Saturday, May 11, 2013

Tucker the Turtle Helps Children with Self-Regulation of Emotions:

Hi!  I posted this on my Comfort and Joy Childcare blog this morning and decided to also put it on here just in case you guys might enjoy it. 

"Tucker the Turtle Helps Children 
with Self-Regulation of Emotions"

Now back in the classroom after eight years out of it,  I have been busy learning about what is new since I left.  I spent the first weekend in May attending at NAEYC convention in Bend, Oregon and received a kick-start on teaching tools and ideas.
Tucker the Turtle is a big deal right now, teaching children how to stop before reacting by taking three deep breaths, going into their shell, and thinking of options other than lashing out at their friends.  Once thinking of another option, the kids learn to ask themselves, "Is it kind?  Is it safe?  How will it make other people feel?"
 



I went online to find out more, made myself a notebook by printing off what I found.  I also went to the local toy store and bought some turtles, and then assembled a basket that is all ready to use during circle time.





These guys are adorable, and are easy to find right now.  I named the big one Tucker, the little one Teri and the one in his shell Timmy.  You can also find a turtle hand-puppet to use instead, as the woman in the video below did.

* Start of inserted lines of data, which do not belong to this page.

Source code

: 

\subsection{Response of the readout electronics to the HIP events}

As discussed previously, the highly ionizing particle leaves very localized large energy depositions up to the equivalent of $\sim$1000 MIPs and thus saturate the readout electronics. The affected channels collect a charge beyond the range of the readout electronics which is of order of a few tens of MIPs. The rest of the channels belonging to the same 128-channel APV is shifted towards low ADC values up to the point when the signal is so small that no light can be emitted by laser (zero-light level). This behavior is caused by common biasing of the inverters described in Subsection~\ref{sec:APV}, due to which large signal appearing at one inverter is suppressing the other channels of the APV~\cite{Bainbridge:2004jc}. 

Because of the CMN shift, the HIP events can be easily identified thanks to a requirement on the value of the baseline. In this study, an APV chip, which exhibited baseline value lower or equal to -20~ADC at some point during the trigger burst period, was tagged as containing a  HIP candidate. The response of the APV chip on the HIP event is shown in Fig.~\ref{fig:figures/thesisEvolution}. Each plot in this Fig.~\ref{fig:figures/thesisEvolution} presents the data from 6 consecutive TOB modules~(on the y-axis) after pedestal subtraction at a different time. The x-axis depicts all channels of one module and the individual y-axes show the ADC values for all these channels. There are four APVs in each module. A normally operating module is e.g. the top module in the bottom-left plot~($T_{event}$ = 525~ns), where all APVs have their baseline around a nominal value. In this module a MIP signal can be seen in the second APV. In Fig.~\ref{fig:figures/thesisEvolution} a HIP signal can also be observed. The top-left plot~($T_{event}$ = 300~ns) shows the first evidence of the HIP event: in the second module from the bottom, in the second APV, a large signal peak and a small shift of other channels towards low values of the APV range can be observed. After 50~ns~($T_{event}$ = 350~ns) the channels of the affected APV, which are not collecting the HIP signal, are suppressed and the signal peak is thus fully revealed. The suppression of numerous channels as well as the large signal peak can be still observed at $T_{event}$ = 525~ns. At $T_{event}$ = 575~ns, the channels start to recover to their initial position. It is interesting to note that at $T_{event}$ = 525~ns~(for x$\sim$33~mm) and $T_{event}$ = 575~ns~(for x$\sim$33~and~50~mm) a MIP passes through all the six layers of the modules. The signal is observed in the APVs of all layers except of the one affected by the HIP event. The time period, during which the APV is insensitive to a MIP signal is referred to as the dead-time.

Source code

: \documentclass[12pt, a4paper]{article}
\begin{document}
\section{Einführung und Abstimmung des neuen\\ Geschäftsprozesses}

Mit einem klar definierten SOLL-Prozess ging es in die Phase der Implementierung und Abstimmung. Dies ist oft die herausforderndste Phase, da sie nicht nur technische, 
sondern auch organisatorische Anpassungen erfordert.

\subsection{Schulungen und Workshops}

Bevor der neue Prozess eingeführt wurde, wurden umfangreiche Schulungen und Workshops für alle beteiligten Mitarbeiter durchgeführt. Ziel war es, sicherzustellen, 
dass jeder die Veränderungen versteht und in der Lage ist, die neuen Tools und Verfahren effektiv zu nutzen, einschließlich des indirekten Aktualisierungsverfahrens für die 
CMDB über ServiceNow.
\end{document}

Here is one example of a lesson plan that you can use if you want to: 

Source: University of Wisconsin, 4K Leaps


I tried this for the first time with three kids yesterday.  They were very receptive.  My group consisted of a 2 1/2 year-old, a 3 1/2 year-old and a 5 year-old.  First, we practiced our deep breathing technique.  I used an artificial flower and an unlit candle.  All you do is smell the flower and then blow out the candle.  Easy-peasy, for the older two.  The little one tried her best to smell the flower, but she kept blowing on it instead.  Sometimes I still forget how the easiest things to me might be the hardest ones for somebody else.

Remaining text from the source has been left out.